I promised to reinvent myself when I got to Carleton. I overthink and stress out about everything, from the prompt of an English essay to what flavor of ice cream to order. (Are these the best examples? Maybe I could think of something funnier, or more relatable). What I need is to stop over-complicating simple matters. Instead of stopping in my tracks to think for a while, I need to trust myself and get on with my day.
These were the thoughts cluttering my head as I scurried down the staircase to the Burton basement. 8:05 already (it just turned 8:06)! By the time I entered Room 03, dry-erase ink was already tattooed across half the whiteboard. I felt a thousand admonishing eyes on me, and my cheeks flushed redder than the fruit of a snowball tree, both from the suffocating heat and the embarrassment of arriving late.
As I waded slowly and cumbersomely through the throng of staff members, I saw each of them holding a sheet of paper, a stack of which sat at the front. What could be on this paper? Undoubtedly, something so important, so tantalizing, that only the select few, the elite, the punctual, could lay their eyes upon its secrets.
And there I was, surely the only person in the room without a paper. This was it; my journalism career had reached its terminus before even leaving the station. I would be prohibited from any future contributions to the Carletonian. I would be mocked and ridiculed and ostracized and loathed and forced to limp out of the meeting, prematurely, with my tail between my legs.
I returned to my dorm an hour later, paper in hand, thankful that my internal hysteria had remained so. Not for the first time, I found myself guilty of breaking the promise I had made to myself.
I needed to redeem myself. Sitting at my desk, listening to Tartini’s “Devil’s Trill Sonata,” I thought long and hard about what my next article could entail. It needed to be something that both I and the student body as a whole had had experience with and could relate to. Eventually, I settled upon this topic.
But what if this isn’t relatable at all? Am I delusional to think that my peers overthink simple things? What if the sole outcome of this article is exposing me and my freakishly contorted mind? I’ll be more out of place than a circus clown at the opera. People will point and stare and make jokes and hurl abuse. Very soon, I’ll be barred from attending any clubs and organizations, then from my classes, naturally followed by suspension, expulsion and, finally, incarceration.
Or perhaps (slightly more plausibly), I’m letting my paranoia get the best of me. It’s natural for people, especially those of us entering our first ever term of college to be nervous, anxious and wracked with worry. Should I lie awake at night contemplating the worst case of every scenario? Or should I maintain a modicum of faith in myself?

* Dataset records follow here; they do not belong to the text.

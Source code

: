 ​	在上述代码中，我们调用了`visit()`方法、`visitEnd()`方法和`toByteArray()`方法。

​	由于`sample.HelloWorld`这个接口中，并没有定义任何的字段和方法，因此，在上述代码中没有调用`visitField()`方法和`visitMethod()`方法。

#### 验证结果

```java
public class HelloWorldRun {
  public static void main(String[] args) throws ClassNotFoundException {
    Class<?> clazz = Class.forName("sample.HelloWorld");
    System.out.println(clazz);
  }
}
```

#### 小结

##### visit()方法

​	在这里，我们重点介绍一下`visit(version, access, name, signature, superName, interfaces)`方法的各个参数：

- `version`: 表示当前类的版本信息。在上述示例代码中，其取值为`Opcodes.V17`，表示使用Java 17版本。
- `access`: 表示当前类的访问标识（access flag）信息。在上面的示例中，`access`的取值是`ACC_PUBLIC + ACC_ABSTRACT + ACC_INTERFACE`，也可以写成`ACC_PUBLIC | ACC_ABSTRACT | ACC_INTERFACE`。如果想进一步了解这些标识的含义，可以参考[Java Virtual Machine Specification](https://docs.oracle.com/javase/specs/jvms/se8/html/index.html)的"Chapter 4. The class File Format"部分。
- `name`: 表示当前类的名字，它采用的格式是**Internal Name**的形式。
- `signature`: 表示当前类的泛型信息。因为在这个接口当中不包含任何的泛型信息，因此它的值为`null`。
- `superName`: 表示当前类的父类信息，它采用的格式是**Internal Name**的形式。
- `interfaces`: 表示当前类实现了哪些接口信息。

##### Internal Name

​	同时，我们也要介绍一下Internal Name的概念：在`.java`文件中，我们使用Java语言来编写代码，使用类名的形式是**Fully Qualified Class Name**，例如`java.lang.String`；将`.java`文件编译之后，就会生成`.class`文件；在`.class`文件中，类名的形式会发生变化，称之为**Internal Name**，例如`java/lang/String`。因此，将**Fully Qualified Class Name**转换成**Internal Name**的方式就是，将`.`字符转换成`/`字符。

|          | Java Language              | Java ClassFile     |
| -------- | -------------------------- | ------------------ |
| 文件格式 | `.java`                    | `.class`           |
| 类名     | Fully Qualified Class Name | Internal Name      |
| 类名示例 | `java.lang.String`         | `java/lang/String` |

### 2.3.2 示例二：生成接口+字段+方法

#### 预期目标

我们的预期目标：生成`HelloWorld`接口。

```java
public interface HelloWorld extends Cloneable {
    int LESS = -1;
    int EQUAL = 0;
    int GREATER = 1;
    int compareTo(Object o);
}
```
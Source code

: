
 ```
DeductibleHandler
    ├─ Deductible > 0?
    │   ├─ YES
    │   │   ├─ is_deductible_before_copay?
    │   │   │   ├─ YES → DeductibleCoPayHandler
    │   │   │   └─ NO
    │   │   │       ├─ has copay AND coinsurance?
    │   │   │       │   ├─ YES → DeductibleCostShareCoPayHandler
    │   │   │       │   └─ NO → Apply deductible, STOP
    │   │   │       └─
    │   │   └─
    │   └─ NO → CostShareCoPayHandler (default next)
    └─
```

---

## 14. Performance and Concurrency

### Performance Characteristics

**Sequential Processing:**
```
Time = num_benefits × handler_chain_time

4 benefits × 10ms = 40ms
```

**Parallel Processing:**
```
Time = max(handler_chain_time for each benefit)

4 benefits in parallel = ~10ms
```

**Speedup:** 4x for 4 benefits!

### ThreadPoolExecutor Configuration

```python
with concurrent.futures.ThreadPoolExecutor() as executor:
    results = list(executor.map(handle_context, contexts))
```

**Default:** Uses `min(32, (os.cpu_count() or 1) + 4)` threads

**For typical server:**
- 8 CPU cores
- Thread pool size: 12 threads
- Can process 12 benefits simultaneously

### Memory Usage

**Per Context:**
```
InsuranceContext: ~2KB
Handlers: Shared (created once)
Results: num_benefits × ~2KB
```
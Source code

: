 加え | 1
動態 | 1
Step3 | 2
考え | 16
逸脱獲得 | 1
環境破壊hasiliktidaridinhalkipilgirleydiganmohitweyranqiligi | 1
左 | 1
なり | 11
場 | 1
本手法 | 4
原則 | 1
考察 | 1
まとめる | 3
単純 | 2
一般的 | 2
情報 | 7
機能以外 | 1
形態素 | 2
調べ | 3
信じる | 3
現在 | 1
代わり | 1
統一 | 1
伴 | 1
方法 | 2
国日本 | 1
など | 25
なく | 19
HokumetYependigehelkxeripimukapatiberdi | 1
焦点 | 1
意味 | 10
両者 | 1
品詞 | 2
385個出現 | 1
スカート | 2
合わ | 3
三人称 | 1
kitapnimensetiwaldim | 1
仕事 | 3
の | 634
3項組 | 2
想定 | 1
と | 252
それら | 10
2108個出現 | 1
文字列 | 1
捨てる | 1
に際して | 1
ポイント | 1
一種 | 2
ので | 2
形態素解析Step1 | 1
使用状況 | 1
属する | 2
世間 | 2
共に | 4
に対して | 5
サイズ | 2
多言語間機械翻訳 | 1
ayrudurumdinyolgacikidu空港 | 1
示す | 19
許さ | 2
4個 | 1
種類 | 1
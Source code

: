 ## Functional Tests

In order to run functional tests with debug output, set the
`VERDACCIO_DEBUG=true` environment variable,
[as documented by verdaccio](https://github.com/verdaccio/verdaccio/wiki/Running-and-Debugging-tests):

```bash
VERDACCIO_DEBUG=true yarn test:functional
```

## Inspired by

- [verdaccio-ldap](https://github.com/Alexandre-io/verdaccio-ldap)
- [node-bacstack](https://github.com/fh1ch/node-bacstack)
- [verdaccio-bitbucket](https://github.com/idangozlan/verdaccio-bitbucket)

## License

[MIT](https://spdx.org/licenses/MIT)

I cannot allow myself to become frozen in time, fixated on the insignificance of the past when my whole future lies ahead of me (don’t spend an hour and a half in the dining hall with friends and maybe you’ll be on time). It’s not worth spending hours upon hours staring at a blank Google Doc, letting indecision and uncalled-for panic tear me apart. I shouldn’t always assume the worst. I should just write.